Work request => All lines from the one containing "k_2 =& f(u_n" down to the one containing "We have implemented", both ends included, are to be given again exactly; omit the rest of the listing below.
====================
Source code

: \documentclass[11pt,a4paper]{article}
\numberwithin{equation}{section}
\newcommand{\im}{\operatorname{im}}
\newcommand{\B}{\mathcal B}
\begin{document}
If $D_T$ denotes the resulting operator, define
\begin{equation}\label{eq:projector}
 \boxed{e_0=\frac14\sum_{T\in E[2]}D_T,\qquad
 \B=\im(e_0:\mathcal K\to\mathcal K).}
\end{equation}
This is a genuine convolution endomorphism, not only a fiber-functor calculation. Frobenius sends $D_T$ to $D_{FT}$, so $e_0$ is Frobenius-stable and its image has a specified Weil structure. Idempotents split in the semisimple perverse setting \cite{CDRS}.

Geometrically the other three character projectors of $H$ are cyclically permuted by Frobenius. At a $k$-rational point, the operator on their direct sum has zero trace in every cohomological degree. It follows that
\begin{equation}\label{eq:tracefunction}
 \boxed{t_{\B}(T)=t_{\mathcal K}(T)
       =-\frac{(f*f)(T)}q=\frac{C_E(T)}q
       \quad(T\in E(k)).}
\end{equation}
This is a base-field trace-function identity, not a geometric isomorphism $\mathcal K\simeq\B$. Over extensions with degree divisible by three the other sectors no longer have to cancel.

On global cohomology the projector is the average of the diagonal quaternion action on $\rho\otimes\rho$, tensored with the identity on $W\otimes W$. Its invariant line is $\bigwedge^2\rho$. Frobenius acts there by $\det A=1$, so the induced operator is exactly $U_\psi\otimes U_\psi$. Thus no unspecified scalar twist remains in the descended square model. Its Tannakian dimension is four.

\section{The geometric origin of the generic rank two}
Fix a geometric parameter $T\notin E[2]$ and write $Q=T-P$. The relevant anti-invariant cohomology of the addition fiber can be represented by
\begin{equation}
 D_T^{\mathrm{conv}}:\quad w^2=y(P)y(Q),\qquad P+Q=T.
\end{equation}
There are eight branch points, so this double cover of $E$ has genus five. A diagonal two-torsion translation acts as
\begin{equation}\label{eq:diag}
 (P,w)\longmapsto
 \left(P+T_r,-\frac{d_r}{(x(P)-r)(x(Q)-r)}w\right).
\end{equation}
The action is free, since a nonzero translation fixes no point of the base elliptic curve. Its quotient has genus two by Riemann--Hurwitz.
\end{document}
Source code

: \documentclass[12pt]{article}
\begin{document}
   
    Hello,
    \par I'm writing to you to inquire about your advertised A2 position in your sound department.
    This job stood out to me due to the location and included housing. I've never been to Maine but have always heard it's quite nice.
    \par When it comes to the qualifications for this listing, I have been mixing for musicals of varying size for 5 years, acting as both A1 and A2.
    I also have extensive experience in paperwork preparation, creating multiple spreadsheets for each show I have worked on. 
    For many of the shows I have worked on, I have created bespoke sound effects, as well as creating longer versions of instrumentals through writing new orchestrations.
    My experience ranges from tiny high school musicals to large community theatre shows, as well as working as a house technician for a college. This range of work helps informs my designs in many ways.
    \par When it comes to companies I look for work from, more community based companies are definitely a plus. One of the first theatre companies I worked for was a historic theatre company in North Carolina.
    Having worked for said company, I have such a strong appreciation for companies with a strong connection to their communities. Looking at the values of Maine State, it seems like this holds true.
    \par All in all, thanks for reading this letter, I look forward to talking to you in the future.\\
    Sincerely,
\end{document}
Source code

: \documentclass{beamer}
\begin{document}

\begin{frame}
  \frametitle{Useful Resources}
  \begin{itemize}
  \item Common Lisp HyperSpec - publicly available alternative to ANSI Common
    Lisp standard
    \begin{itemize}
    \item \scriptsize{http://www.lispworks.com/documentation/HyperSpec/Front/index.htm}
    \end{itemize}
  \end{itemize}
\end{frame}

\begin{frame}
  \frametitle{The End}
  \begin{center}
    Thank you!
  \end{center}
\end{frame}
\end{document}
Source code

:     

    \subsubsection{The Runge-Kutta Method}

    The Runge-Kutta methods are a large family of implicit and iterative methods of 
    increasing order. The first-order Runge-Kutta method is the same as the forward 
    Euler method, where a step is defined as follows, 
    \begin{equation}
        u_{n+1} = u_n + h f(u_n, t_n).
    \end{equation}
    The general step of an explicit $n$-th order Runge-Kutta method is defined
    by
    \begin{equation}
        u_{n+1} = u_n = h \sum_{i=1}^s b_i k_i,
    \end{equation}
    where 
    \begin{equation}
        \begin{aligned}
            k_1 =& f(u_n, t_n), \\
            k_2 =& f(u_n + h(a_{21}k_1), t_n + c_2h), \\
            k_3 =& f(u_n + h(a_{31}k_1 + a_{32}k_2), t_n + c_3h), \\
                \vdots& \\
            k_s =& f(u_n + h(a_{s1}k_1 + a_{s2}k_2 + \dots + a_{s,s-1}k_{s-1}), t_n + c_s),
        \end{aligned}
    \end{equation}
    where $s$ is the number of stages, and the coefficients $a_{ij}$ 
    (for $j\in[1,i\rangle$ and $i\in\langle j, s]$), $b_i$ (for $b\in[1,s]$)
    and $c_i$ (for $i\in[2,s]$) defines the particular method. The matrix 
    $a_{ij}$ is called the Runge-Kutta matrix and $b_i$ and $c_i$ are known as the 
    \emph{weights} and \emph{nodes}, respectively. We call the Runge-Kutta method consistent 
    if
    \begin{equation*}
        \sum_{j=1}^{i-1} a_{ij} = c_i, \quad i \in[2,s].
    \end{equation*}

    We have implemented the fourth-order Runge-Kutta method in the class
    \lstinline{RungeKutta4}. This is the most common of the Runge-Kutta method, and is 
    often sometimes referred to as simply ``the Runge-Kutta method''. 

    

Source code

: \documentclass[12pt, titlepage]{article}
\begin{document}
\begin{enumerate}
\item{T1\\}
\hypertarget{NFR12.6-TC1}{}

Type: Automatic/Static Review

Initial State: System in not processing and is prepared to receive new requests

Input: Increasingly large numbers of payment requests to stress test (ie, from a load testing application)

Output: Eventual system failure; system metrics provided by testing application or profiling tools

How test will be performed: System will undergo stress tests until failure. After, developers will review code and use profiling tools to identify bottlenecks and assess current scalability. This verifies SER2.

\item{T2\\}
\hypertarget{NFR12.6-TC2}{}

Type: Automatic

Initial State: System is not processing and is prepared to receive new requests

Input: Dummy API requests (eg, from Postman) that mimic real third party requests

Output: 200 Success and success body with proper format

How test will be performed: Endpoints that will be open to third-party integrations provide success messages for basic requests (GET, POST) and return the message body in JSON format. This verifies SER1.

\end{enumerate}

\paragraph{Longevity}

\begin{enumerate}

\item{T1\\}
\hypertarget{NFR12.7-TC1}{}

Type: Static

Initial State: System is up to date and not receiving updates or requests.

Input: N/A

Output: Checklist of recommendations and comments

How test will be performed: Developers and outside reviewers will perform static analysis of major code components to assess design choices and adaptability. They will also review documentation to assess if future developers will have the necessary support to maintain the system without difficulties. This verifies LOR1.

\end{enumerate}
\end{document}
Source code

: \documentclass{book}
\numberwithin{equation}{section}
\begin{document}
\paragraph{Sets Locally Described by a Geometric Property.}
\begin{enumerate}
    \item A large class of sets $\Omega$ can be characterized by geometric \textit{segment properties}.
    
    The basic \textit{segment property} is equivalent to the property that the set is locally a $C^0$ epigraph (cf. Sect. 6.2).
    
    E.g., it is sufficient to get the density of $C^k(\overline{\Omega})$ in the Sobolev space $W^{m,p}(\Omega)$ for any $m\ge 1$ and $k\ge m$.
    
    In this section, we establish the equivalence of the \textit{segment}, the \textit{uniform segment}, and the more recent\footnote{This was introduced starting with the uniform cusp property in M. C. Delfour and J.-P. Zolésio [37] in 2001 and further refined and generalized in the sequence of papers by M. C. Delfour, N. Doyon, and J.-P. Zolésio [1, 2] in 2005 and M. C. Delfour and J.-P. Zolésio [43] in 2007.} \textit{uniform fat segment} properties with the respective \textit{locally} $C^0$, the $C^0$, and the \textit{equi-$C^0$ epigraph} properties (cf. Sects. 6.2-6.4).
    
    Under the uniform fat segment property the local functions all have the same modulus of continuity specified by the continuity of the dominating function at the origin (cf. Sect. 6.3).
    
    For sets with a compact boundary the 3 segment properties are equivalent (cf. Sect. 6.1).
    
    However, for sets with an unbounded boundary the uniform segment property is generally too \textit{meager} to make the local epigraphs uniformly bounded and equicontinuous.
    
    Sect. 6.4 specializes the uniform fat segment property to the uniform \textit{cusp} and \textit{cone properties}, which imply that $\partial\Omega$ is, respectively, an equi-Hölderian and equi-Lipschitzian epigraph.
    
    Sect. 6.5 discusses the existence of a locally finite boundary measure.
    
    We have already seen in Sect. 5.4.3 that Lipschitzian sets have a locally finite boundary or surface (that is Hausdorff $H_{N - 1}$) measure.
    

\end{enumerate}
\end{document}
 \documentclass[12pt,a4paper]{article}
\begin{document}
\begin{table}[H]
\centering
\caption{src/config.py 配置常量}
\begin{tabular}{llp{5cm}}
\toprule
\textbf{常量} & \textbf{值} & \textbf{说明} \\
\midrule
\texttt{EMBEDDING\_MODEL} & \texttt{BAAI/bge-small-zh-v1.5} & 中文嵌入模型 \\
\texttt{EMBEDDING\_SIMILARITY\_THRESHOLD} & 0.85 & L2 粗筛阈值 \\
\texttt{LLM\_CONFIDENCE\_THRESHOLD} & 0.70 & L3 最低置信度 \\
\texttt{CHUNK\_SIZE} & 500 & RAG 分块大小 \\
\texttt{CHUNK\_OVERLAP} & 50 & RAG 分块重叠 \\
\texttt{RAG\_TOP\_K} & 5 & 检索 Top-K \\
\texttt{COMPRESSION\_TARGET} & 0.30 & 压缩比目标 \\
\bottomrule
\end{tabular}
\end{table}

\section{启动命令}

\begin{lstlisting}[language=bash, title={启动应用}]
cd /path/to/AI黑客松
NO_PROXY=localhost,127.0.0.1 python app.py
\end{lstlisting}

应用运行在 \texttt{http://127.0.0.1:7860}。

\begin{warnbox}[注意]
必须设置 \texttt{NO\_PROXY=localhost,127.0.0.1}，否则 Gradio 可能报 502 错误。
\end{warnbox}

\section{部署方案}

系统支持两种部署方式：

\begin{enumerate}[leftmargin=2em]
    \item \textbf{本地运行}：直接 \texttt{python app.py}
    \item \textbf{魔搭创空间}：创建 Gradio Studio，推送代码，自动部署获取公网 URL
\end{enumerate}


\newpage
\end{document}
====================
Answer space =>
            k_2 =& f(u_n + h(a_{21}k_1), t_n + c_2h), \\
            k_3 =& f(u_n + h(a_{31}k_1 + a_{32}k_2), t_n + c_3h), \\
                \vdots& \\
            k_s =& f(u_n + h(a_{s1}k_1 + a_{s2}k_2 + \dots + a_{s,s-1}k_{s-1}), t_n + c_s),
        \end{aligned}
    \end{equation}
    where $s$ is the number of stages, and the coefficients $a_{ij}$ 
    (for $j\in[1,i\rangle$ and $i\in\langle j, s]$), $b_i$ (for $b\in[1,s]$)
    and $c_i$ (for $i\in[2,s]$) defines the particular method. The matrix 
    $a_{ij}$ is called the Runge-Kutta matrix and $b_i$ and $c_i$ are known as the 
    \emph{weights} and \emph{nodes}, respectively. We call the Runge-Kutta method consistent 
    if
    \begin{equation*}
        \sum_{j=1}^{i-1} a_{ij} = c_i, \quad i \in[2,s].
    \end{equation*}

    We have implemented the fourth-order Runge-Kutta method in the class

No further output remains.